Question

How do you find the vertex of a quadratic equation?

Answer 1

Hint:
Quadratic equation is also called a parabola. The vertex of a quadratic equation of parabola is nothing but the highest or the lowest point of the quadratic equation. In order to find the vertex of the quadratic equation which is represented as $a{x^2} + bx + c = y$ which is the standard form. And the vertex can be found by using the formula $\dfrac{{ - b}}{{2a}}$ for the $x$ coordinate.

Complete Step by Step Solution:
Quadratic equation is also called as parabola which can be represented in the form of an equation as $a{x^2} + bx + c = y$
Where $x$ and $y$ are coordinates of $x$ and $y$ axis respectively
$a,b,c$ are constants.
Vertex of the quadratic equation is nothing but the highest or the lowest point of the quadratic equation.
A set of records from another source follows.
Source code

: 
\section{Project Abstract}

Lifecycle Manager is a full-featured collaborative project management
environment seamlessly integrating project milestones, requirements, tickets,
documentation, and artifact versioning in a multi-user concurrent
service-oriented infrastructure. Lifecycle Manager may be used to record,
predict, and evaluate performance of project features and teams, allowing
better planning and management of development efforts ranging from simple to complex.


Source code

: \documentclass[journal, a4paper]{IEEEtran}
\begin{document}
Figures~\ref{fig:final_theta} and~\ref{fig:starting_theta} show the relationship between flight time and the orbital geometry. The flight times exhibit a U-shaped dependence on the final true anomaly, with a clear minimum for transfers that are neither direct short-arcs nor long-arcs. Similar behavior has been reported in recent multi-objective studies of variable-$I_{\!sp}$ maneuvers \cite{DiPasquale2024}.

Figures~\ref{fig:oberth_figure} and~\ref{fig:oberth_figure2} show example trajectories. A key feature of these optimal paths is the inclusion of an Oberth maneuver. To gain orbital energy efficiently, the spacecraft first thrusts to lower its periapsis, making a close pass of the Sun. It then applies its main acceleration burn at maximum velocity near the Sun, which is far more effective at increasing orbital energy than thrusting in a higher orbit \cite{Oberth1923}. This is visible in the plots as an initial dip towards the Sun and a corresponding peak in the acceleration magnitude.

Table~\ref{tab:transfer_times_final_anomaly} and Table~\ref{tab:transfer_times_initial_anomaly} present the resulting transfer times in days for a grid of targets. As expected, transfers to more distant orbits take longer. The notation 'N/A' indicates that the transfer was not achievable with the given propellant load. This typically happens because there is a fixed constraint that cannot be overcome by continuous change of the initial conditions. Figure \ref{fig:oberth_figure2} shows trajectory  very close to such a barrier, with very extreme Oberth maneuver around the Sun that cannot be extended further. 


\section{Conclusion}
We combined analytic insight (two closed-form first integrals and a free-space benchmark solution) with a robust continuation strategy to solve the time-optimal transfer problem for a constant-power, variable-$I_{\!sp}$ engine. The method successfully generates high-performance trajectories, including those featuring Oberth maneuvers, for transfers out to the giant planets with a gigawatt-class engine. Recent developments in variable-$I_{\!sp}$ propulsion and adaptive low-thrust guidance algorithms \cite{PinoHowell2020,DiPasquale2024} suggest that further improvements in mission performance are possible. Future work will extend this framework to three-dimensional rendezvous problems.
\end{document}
Which is as shown in the below diagram.

The above diagram shows a rough sketch of a parabola and the vertex is as shown.
There are some steps to be followed to find the vertex of a quadratic equation.
Step 1: First step is to have a quadratic equation in the form of $a{x^2} + bx + c = y$ .
Step 2: Now, try to calculate the vertex by using the formula $\dfrac{{ - b}}{{2a}}$ for x coordinate.
Step 3: Now to calculate y coordinate, substitute the value of x you got from the step 2 in the given equation, and solve for y coordinate.

Note:
In the quadratic equation you get only one vertex that is a higher vertex or the lower vertex of a parabola. Only if they give complex problems then you get both in the same graph. While finding out the vertex of the quadratic equation be careful while taking the constant terms.